I feel like I haven't done this recipe justice but I'm so in love with it I feel like there are no words. It's the kind of recipe I'd want to make for you if you lived down the street and were coming over for dinner. So I'll leave you with a very strong recommendation that you TRY THIS! As soon as possible. And then tell me what you think!
(Life Changing) White Bean & Chicken Enchiladas with Creamy Salsa Verde
From Skinny Taste
35-40 mins active, 60-70 mins total
Servings: 8 • Serving Size: 1 enchilada • Old Points: 4 • Points: 5
Calories: 230 • Fat: 7.3 g • Protein: 20.4 g • Carb: 28.7 g • Fiber: 12.2 g
For the Chicken and White Bean Filling:
1 tsp olive oil
1/4 cup minced white onion
2 cloves garlic, minced
1 can (4.5 oz) chopped green chiles (I used diced)
15.5 oz can Navy beans (or Cannellini beans)

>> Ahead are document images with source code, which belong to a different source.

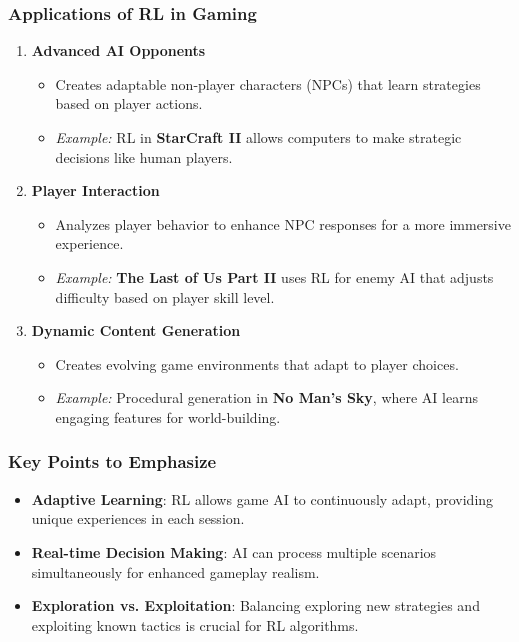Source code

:\documentclass{beamer}
\begin{document}
\begin{frame}
    \frametitle{Applications of RL in Gaming}
    \begin{enumerate}
        \item \textbf{Advanced AI Opponents}
            \begin{itemize}
                \item Creates adaptable non-player characters (NPCs) that learn strategies based on player actions.
                \item \textit{Example:} RL in \textbf{StarCraft II} allows computers to make strategic decisions like human players.
            \end{itemize}
        
        \item \textbf{Player Interaction}
            \begin{itemize}
                \item Analyzes player behavior to enhance NPC responses for a more immersive experience.
                \item \textit{Example:} \textbf{The Last of Us Part II} uses RL for enemy AI that adjusts difficulty based on player skill level.
            \end{itemize}

        \item \textbf{Dynamic Content Generation}
            \begin{itemize}
                \item Creates evolving game environments that adapt to player choices.
                \item \textit{Example:} Procedural generation in \textbf{No Man’s Sky}, where AI learns engaging features for world-building.
            \end{itemize}
    \end{enumerate}
\end{frame}

\begin{frame}[fragile]
    \frametitle{Key Points to Emphasize}
    \begin{itemize}
        \item \textbf{Adaptive Learning}: RL allows game AI to continuously adapt, providing unique experiences in each session.
        \item \textbf{Real-time Decision Making}: AI can process multiple scenarios simultaneously for enhanced gameplay realism.
        \item \textbf{Exploration vs. Exploitation}: Balancing exploring new strategies and exploiting known tactics is crucial for RL algorithms.
    \end{itemize}
\end{frame}
\end{document}
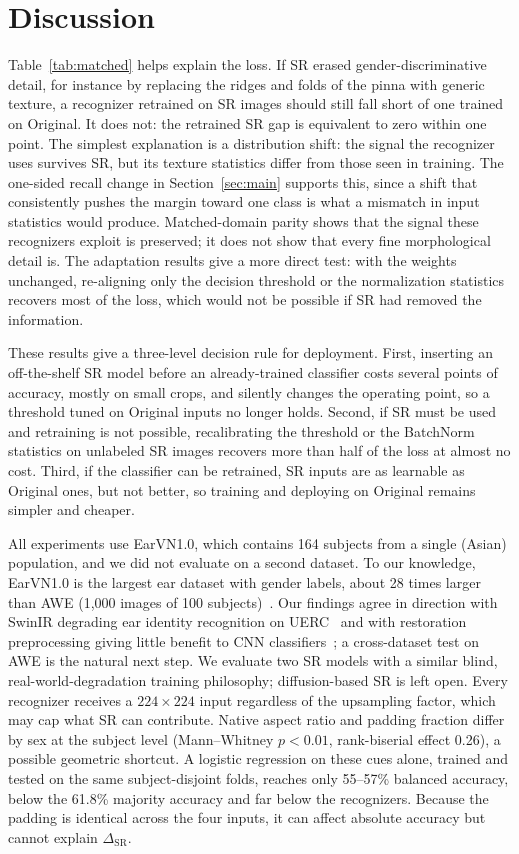 \documentclass[conference]{IEEEtran}
\begin{document}
\section{Discussion}\label{sec:discussion}
Table~\ref{tab:matched} helps explain the loss. If SR erased gender-discriminative detail, for instance by replacing the ridges and folds of the pinna with generic texture, a recognizer retrained on SR images should still fall short of one trained on Original. It does not: the retrained SR gap is equivalent to zero within one point. The simplest explanation is a distribution shift: the signal the recognizer uses survives SR, but its texture statistics differ from those seen in training. The one-sided recall change in Section~\ref{sec:main} supports this, since a shift that consistently pushes the margin toward one class is what a mismatch in input statistics would produce. Matched-domain parity shows that the signal these recognizers exploit is preserved; it does not show that every fine morphological detail is. The adaptation results give a more direct test: with the weights unchanged, re-aligning only the decision threshold or the normalization statistics recovers most of the loss, which would not be possible if SR had removed the information.

These results give a three-level decision rule for deployment. First, inserting an off-the-shelf SR model before an already-trained classifier costs several points of accuracy, mostly on small crops, and silently changes the operating point, so a threshold tuned on Original inputs no longer holds. Second, if SR must be used and retraining is not possible, recalibrating the threshold or the BatchNorm statistics on unlabeled SR images recovers more than half of the loss at almost no cost. Third, if the classifier can be retrained, SR inputs are as learnable as Original ones, but not better, so training and deploying on Original remains simpler and cheaper.

All experiments use EarVN1.0, which contains 164 subjects from a single (Asian) population, and we did not evaluate on a second dataset. To our knowledge, EarVN1.0 is the largest ear dataset with gender labels, about 28 times larger than AWE (1{,}000 images of 100 subjects)~\cite{emersic2017}. Our findings agree in direction with SwinIR degrading ear identity recognition on UERC~\cite{markicevic2023} and with restoration preprocessing giving little benefit to CNN classifiers~\cite{pei2021}; a cross-dataset test on AWE is the natural next step. We evaluate two SR models with a similar blind, real-world-degradation training philosophy; diffusion-based SR is left open. Every recognizer receives a $224\times224$ input regardless of the upsampling factor, which may cap what SR can contribute. Native aspect ratio and padding fraction differ by sex at the subject level (Mann--Whitney $p<0.01$, rank-biserial effect 0.26), a possible geometric shortcut. A logistic regression on these cues alone, trained and tested on the same subject-disjoint folds, reaches only 55--57\% balanced accuracy, below the 61.8\% majority accuracy and far below the recognizers. Because the padding is identical across the four inputs, it can affect absolute accuracy but cannot explain $\Delta_{\text{SR}}$.
\end{document}
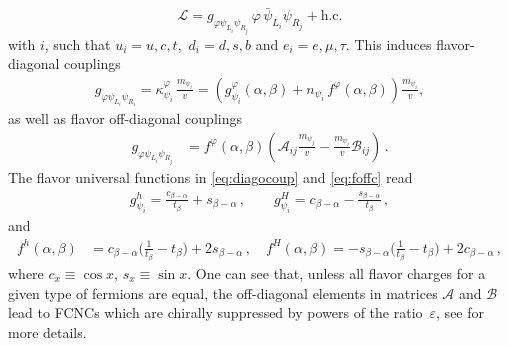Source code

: \begin{equation}\label{eq:newlagrangian}
\mathcal{L}= g_{\varphi \psi_{L_i} \psi_{R_j} }\, \varphi \,\bar \psi_{L_i} \psi_{R_j}+\mathrm{h.c.}
\end{equation}
with $i$, such that $u_i=u, c,t$,\,  $d_i=d,s,b$ and $e_i=e,\mu,\tau$. This induces 
flavor-diagonal couplings 
\begin{align}\label{eq:diagocoup}
g_{\varphi \psi_{L_i}\psi_{R_i}}= \kappa^\varphi_{\psi_i}\, \frac{m_{\psi_i}}{v} =\left(g^{\varphi}_{\psi_i}(\alpha,\beta)+n_{\psi_i}\, f^\varphi(\alpha, \beta)\right)\frac{m_{\psi_i}}{v},
\end{align}
as well as flavor off-diagonal couplings
 \begin{align}\label{eq:foffc}
g_{\varphi \psi_{L_i}\psi_{R_j}}&=  f^\varphi(\alpha, \beta)\left(\mathcal{A}_{ij}\frac{m_{\psi_j}}{v}-\frac{m_{\psi_i}}{v}\mathcal{B}_{ij} \right)\,.
\end{align}
The flavor universal functions in \eqref{eq:diagocoup} and \eqref{eq:foffc} read
\begin{align}
g^h_{\psi_i}=\frac{c_{\beta-\alpha}}{t_\beta}+s_{\beta-\alpha}\,,\qquad g^H_{\psi_i}=c_{\beta-\alpha}-\frac{s_{\beta-\alpha}}{t_\beta}\,,
\end{align}
and
\begin{align}\label{eq:fFs}
f^h(\alpha,\beta)&=c_{\beta-\alpha}\Big(\frac{1}{t_\beta}-t_\beta\Big)+2s_{\beta-\alpha}\,,\quad f^H(\alpha,\beta)=-s_{\beta-\alpha}\Big(\frac{1}{t_\beta}-t_\beta\Big)+2c_{\beta-\alpha}\,,
\end{align}
where $c_{x}\equiv \cos x$, $s_x\equiv \sin x$. One can see that, unless all flavor charges for a given type of fermions are equal, the off-diagonal elements in matrices $\mathcal{A}$ and $\mathcal{B}$ lead to FCNCs which are chirally suppressed by powers of the ratio~$\varepsilon$, see \cite{Bauer:2017cov} for more details.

8 oz cooked shredded chicken breast
1/3 can water
1 chicken bullion
1 tsp cumin
For the Creamy Salsa Verde Enchilada Sauce:
1 tsp butter
1/2 cup chopped white onion
2 tbsp flour
1 cup fat free chicken broth
7 oz can chopped green chile (I used diced)
2 jalapeños, chopped
1/2 cup light sour cream
3/4 cup reduced fat Mexican cheese
8 medium low carb tortillas
optional - chopped fresh cilantro or scallions
Preheat oven to 375°.
For the Filling:In a medium pan, heat olive oil on low. Add onions, garlic and saute until soft, about 2-3 minutes. Add green chiles, beans, water, bullion, and cumin. Mix well and cover. Simmer on low 15 minutes. Remove cover, add chicken and cook an additional 5 minutes, or until it thickens and liquid boils down. Set aside.
Green Chile Enchilada Sauce:
In a large nonstick pan, melt the butter over medium heat. Add onion and cook, stirring occasionally, until the onion softens and starts to turn translucent, about 3-4 minutes. Add flour and stir well. Cook for 1 minute, stirring constantly. Slowly whisk in the chicken broth. Whisk until the sauce becomes smooth. Cook over medium heat until the sauce boils and thickens, about 4-5 minutes. Add green chiles, jalepeños, and salt to tatse. Cook another minute then remove from the heat. Stir in the sour cream.
Assembling the enchiladas:
Spread about 1/4 cup of the enchilada sauce on the bottom of a 9x13" baking dish. Fill each tortilla with 1/3 cup of the chicken/white bean filling. Roll the tortillas and place seam side down in the prepared baking dish. Continue filling remainder of the tortillas.
Pour the enchilada sauce over the top of the enchiladas. Top with cheese. Cover with aluminum and bake 20-30 minutes, until the enchiladas are hot and the cheese is melted. Remove from oven and top with fresh cilantro or scallions.